A forum for reverse engineering, OS internals and malware analysis 

Forum for analysis and discussion about malware.
 #19232  by thisisu
 Wed May 08, 2013 9:45 pm
MD5: d09aa5b65d18cef896df894efa1f0ae2

https://www.virustotal.com/en/file/e791 ... 368049328/

Pulled from a customer machine today. mp3 was on the desktop. Ransomware file in %temp%.
The ransomware screen did not appear for me but I have not connected the computer to the internet yet (some of these trigger only if connection is established).
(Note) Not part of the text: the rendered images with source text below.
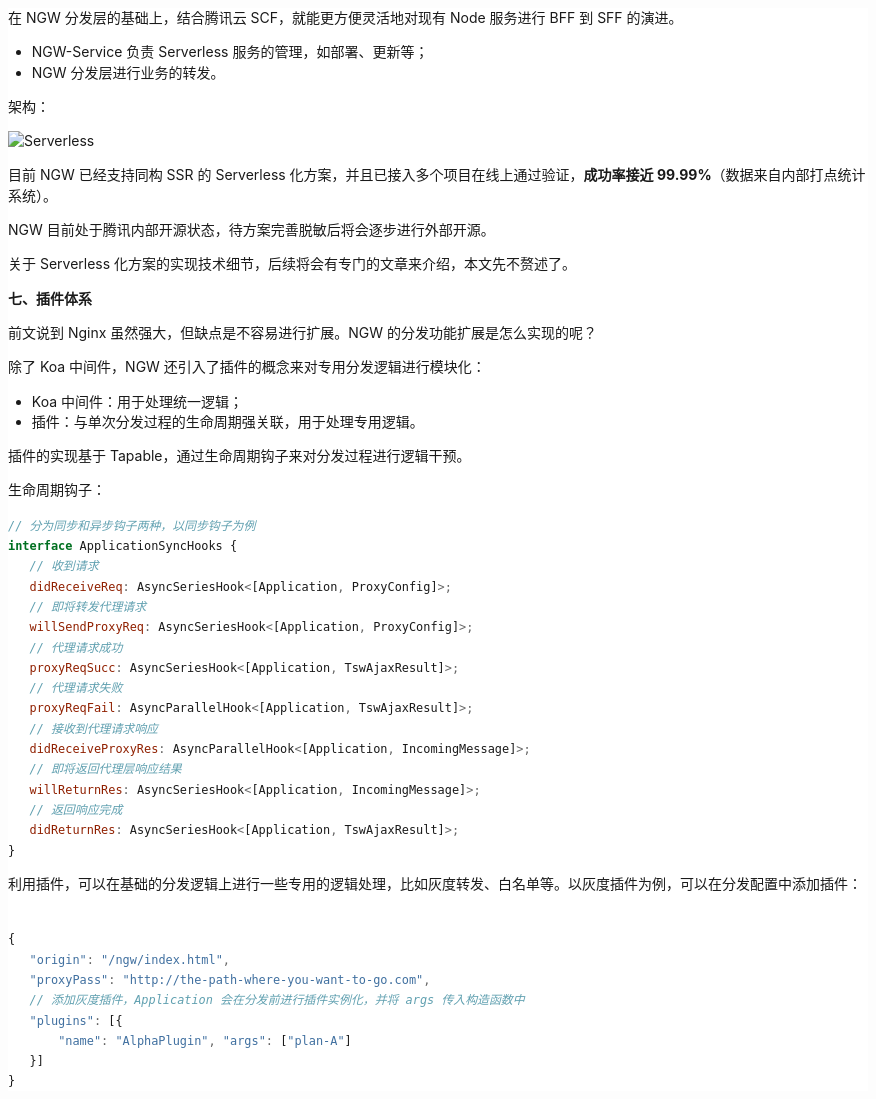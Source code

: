 
在 NGW 分发层的基础上，结合腾讯云 SCF，就能更方便灵活地对现有 Node 服务进行 BFF 到 SFF 的演进。

- NGW-Service 负责 Serverless 服务的管理，如部署、更新等；
- NGW 分发层进行业务的转发。

架构：

![Serverless](https://img.serverlesscloud.cn/qianyi/images/TN05MmJLxMqpZPPtdbqykRRWoicibX5BokyopCc2iaibchknNq0bDP53O0l0qiaUlo9tnz5NVS6Ep32vJFRKXZR8BcA.jpg)

目前 NGW 已经支持同构 SSR 的 Serverless 化方案，并且已接入多个项目在线上通过验证，**成功率接近 99.99%**（数据来自内部打点统计系统）。

NGW 目前处于腾讯内部开源状态，待方案完善脱敏后将会逐步进行外部开源。

关于 Serverless 化方案的实现技术细节，后续将会有专门的文章来介绍，本文先不赘述了。

**七、插件体系**


前文说到 Nginx 虽然强大，但缺点是不容易进行扩展。NGW 的分发功能扩展是怎么实现的呢？

除了 Koa 中间件，NGW 还引入了插件的概念来对专用分发逻辑进行模块化：

- Koa 中间件：用于处理统一逻辑；
- 插件：与单次分发过程的生命周期强关联，用于处理专用逻辑。

插件的实现基于 Tapable，通过生命周期钩子来对分发过程进行逻辑干预。

生命周期钩子：

```javascript
// 分为同步和异步钩子两种，以同步钩子为例
interface ApplicationSyncHooks {
   // 收到请求
   didReceiveReq: AsyncSeriesHook<[Application, ProxyConfig]>;
   // 即将转发代理请求
   willSendProxyReq: AsyncSeriesHook<[Application, ProxyConfig]>;
   // 代理请求成功
   proxyReqSucc: AsyncSeriesHook<[Application, TswAjaxResult]>;
   // 代理请求失败
   proxyReqFail: AsyncParallelHook<[Application, TswAjaxResult]>;
   // 接收到代理请求响应
   didReceiveProxyRes: AsyncParallelHook<[Application, IncomingMessage]>;
   // 即将返回代理层响应结果
   willReturnRes: AsyncSeriesHook<[Application, IncomingMessage]>;
   // 返回响应完成
   didReturnRes: AsyncSeriesHook<[Application, TswAjaxResult]>;
}
```

利用插件，可以在基础的分发逻辑上进行一些专用的逻辑处理，比如灰度转发、白名单等。以灰度插件为例，可以在分发配置中添加插件：

```javascript

{
   "origin": "/ngw/index.html",
   "proxyPass": "http://the-path-where-you-want-to-go.com",
   // 添加灰度插件，Application 会在分发前进行插件实例化，并将 args 传入构造函数中
   "plugins": [{
       "name": "AlphaPlugin", "args": ["plan-A"]
   }]
}
```
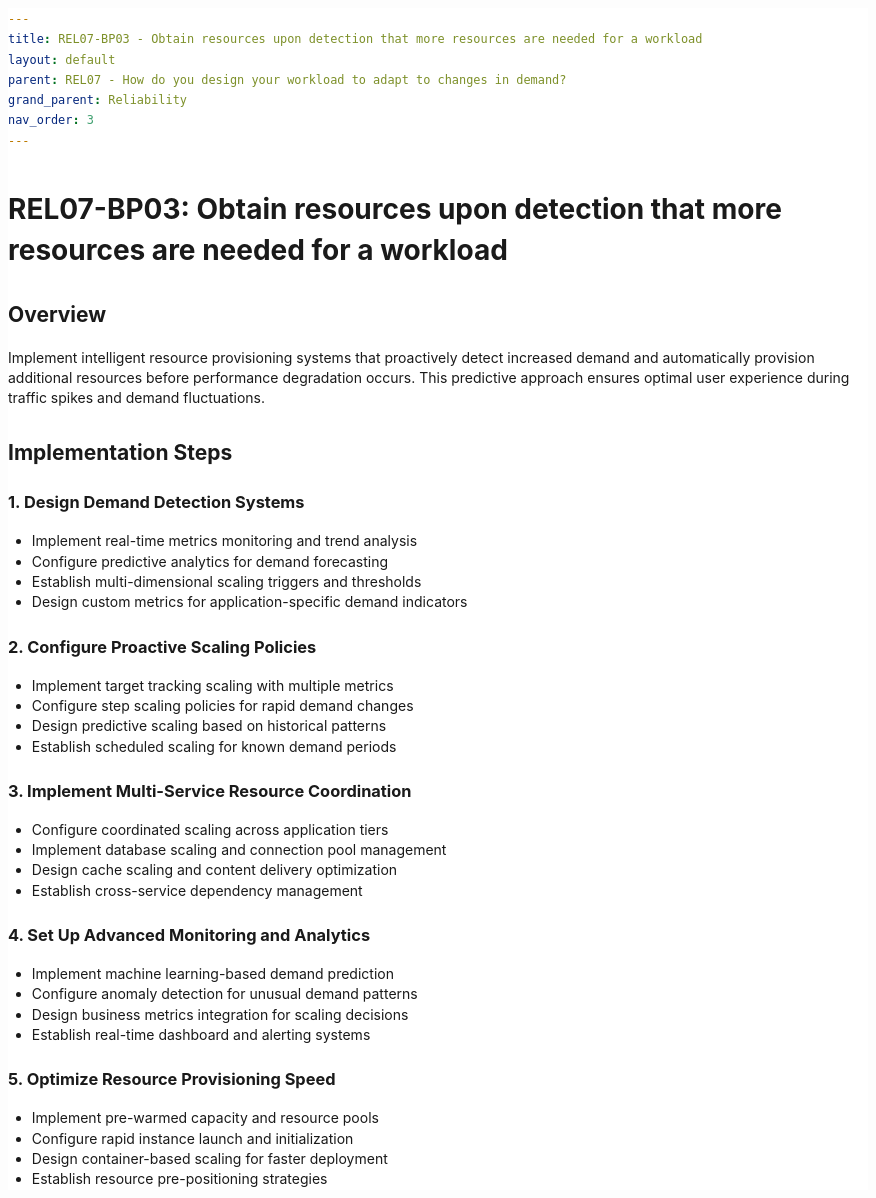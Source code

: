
 ```yaml
---
title: REL07-BP03 - Obtain resources upon detection that more resources are needed for a workload
layout: default
parent: REL07 - How do you design your workload to adapt to changes in demand?
grand_parent: Reliability
nav_order: 3
---
```


# REL07-BP03: Obtain resources upon detection that more resources are needed for a workload

## Overview

Implement intelligent resource provisioning systems that proactively detect increased demand and automatically provision additional resources before performance degradation occurs. This predictive approach ensures optimal user experience during traffic spikes and demand fluctuations.

## Implementation Steps

### 1. Design Demand Detection Systems
- Implement real-time metrics monitoring and trend analysis
- Configure predictive analytics for demand forecasting
- Establish multi-dimensional scaling triggers and thresholds
- Design custom metrics for application-specific demand indicators

### 2. Configure Proactive Scaling Policies
- Implement target tracking scaling with multiple metrics
- Configure step scaling policies for rapid demand changes
- Design predictive scaling based on historical patterns
- Establish scheduled scaling for known demand periods

### 3. Implement Multi-Service Resource Coordination
- Configure coordinated scaling across application tiers
- Implement database scaling and connection pool management
- Design cache scaling and content delivery optimization
- Establish cross-service dependency management

### 4. Set Up Advanced Monitoring and Analytics
- Implement machine learning-based demand prediction
- Configure anomaly detection for unusual demand patterns
- Design business metrics integration for scaling decisions
- Establish real-time dashboard and alerting systems

### 5. Optimize Resource Provisioning Speed
- Implement pre-warmed capacity and resource pools
- Configure rapid instance launch and initialization
- Design container-based scaling for faster deployment
- Establish resource pre-positioning strategies
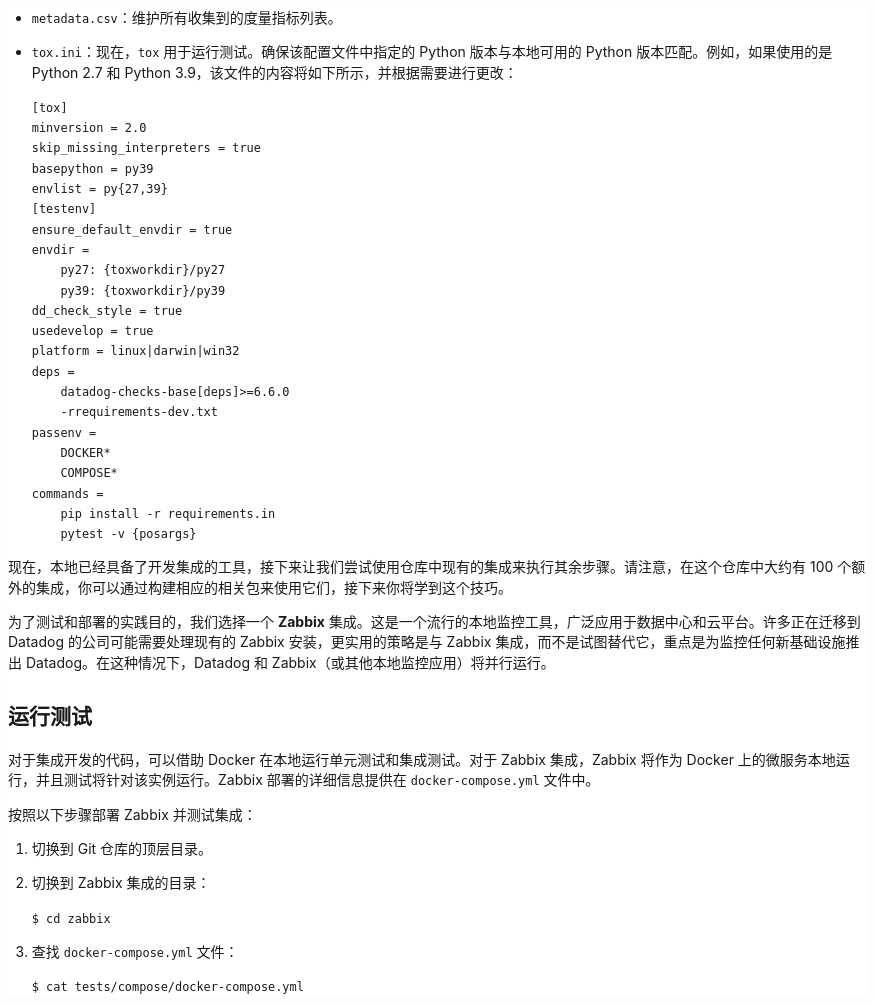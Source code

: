 +   `metadata.csv`：维护所有收集到的度量指标列表。

+   `tox.ini`：现在，`tox` 用于运行测试。确保该配置文件中指定的 Python 版本与本地可用的 Python 版本匹配。例如，如果使用的是 Python 2.7 和 Python 3.9，该文件的内容将如下所示，并根据需要进行更改：

    ```
    [tox]
    minversion = 2.0
    skip_missing_interpreters = true
    basepython = py39
    envlist = py{27,39}
    [testenv]
    ensure_default_envdir = true
    envdir =
        py27: {toxworkdir}/py27
        py39: {toxworkdir}/py39
    dd_check_style = true
    usedevelop = true
    platform = linux|darwin|win32
    deps =
        datadog-checks-base[deps]>=6.6.0
        -rrequirements-dev.txt
    passenv =
        DOCKER*
        COMPOSE*
    commands =
        pip install -r requirements.in
        pytest -v {posargs}
    ```

现在，本地已经具备了开发集成的工具，接下来让我们尝试使用仓库中现有的集成来执行其余步骤。请注意，在这个仓库中大约有 100 个额外的集成，你可以通过构建相应的相关包来使用它们，接下来你将学到这个技巧。

为了测试和部署的实践目的，我们选择一个 **Zabbix** 集成。这是一个流行的本地监控工具，广泛应用于数据中心和云平台。许多正在迁移到 Datadog 的公司可能需要处理现有的 Zabbix 安装，更实用的策略是与 Zabbix 集成，而不是试图替代它，重点是为监控任何新基础设施推出 Datadog。在这种情况下，Datadog 和 Zabbix（或其他本地监控应用）将并行运行。

## 运行测试

对于集成开发的代码，可以借助 Docker 在本地运行单元测试和集成测试。对于 Zabbix 集成，Zabbix 将作为 Docker 上的微服务本地运行，并且测试将针对该实例运行。Zabbix 部署的详细信息提供在 `docker-compose.yml` 文件中。

按照以下步骤部署 Zabbix 并测试集成：

1.  切换到 Git 仓库的顶层目录。

1.  切换到 Zabbix 集成的目录：

    ```
    $ cd zabbix
    ```

1.  查找 `docker-compose.yml` 文件：

    ```
    $ cat tests/compose/docker-compose.yml 
    ```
This should be the correct file though as it was the one linked in Autoruns.
Attachments
pass: infected
(177.5 KiB) Downloaded 89 times
 #20224  by Mosh
 Fri Jul 26, 2013 9:22 pm
This is a short analysis of the sample on my previous post

Encrypt the files with extensions: *.jpeg, *.jpg, *.pdf, *.pptx, *.ppt, *.xlsx, *.xls, *.rtf, *.docx, *.doc, *test.txt

Take the ransom image from: _hxxp://jkijjjkkji.rapsodia-networks.ru/get.php?id=11

Encrypt each byte of the target files XOR each letter from the string Pr1v37*Fr0m*Be10Ru551a and write back the file begining with the string *AES* maybe to mislead some users.

Image

Finallly change the file extension to .ENCRYPTED_AND_LOCKED

See you